日本で東山魁夷やローランサンなどの主題のない絵画が好まれるのは日本人が美術を感性で観ているから。しかしそれを良くないという人もいる。それは「この時代はこういう背景があって、作者の意図は…」など体系的に美術を観る人たち。ただそれでは単なる暗記であって美術的に観ているとはいえないように思う。作者の意図といってもエスパーでもない限りそれを完全に理解することは無理だし、解釈なんて人それぞれ同じではない。どうも美術評論家というのは知識偏重の頭でっかちで、美術の大切な感性という部分を軽視しているように思えてならない。

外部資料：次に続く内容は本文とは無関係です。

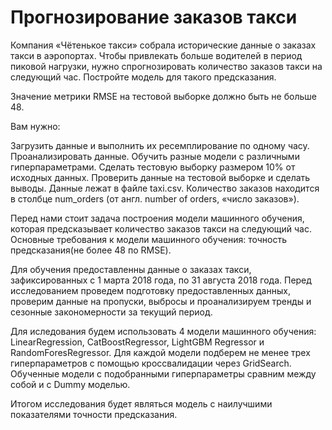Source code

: # Прогнозирование заказов такси
Компания «Чётенькое такси» собрала исторические данные о заказах такси в аэропортах. Чтобы привлекать больше водителей в период пиковой нагрузки, нужно спрогнозировать количество заказов такси на следующий час. Постройте модель для такого предсказания.

Значение метрики RMSE на тестовой выборке должно быть не больше 48.

Вам нужно:

Загрузить данные и выполнить их ресемплирование по одному часу.
Проанализировать данные.
Обучить разные модели с различными гиперпараметрами. Сделать тестовую выборку размером 10% от исходных данных.
Проверить данные на тестовой выборке и сделать выводы.
Данные лежат в файле taxi.csv. Количество заказов находится в столбце num_orders (от англ. number of orders, «число заказов»).

Перед нами стоит задача построения модели машинного обучения, которая предсказывает количество заказов такси на следующий час. Основные требования к модели машинного обучения: точность предсказания(не более 48 по RMSE).

Для обучения предоставленны данные о заказах такси, зафиксированных с 1 марта 2018 года, по 31 августа 2018 года. Перед исследованием проведем подготовку предоставленных данных, проверим данные на пропуски, выбросы и проанализируем тренды и сезонные закономерности за текущий период.

Для иследования будем использовать 4 модели машинного обучения: LinearRegression, CatBoostRegressor, LightGBM Regressor и RandomForesRegressor. Для каждой модели подберем не менее трех гиперпараметров с помощью кроссвалидации через GridSearch. Обученные модели с подобранными гиперпараметры сравним между собой и с Dummy моделью.

Итогом исследования будет являться модель с наилучшими показателями точности предсказания.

だから美術鑑賞の観点では西洋より日本の方が優れているように思う。学問としての美術というのは西洋絵画が中心の広いようで実はものすごく偏っていて狭い世界。そういう「保守性」の強い美術評論家が、西洋画家の「革命性」を称賛しているという気持ち悪さもある。そもそも「美しい」というのは感性によるものだ。そうでなければ革命もないし現代アートなんて出てこない。もしああいうのを観て「作者の意図は…」なんて説明している人がいるとしたら、それはエスパー以外の何者でもないと思う。メンタリストみたいなことをやったほうが稼げるのではないか?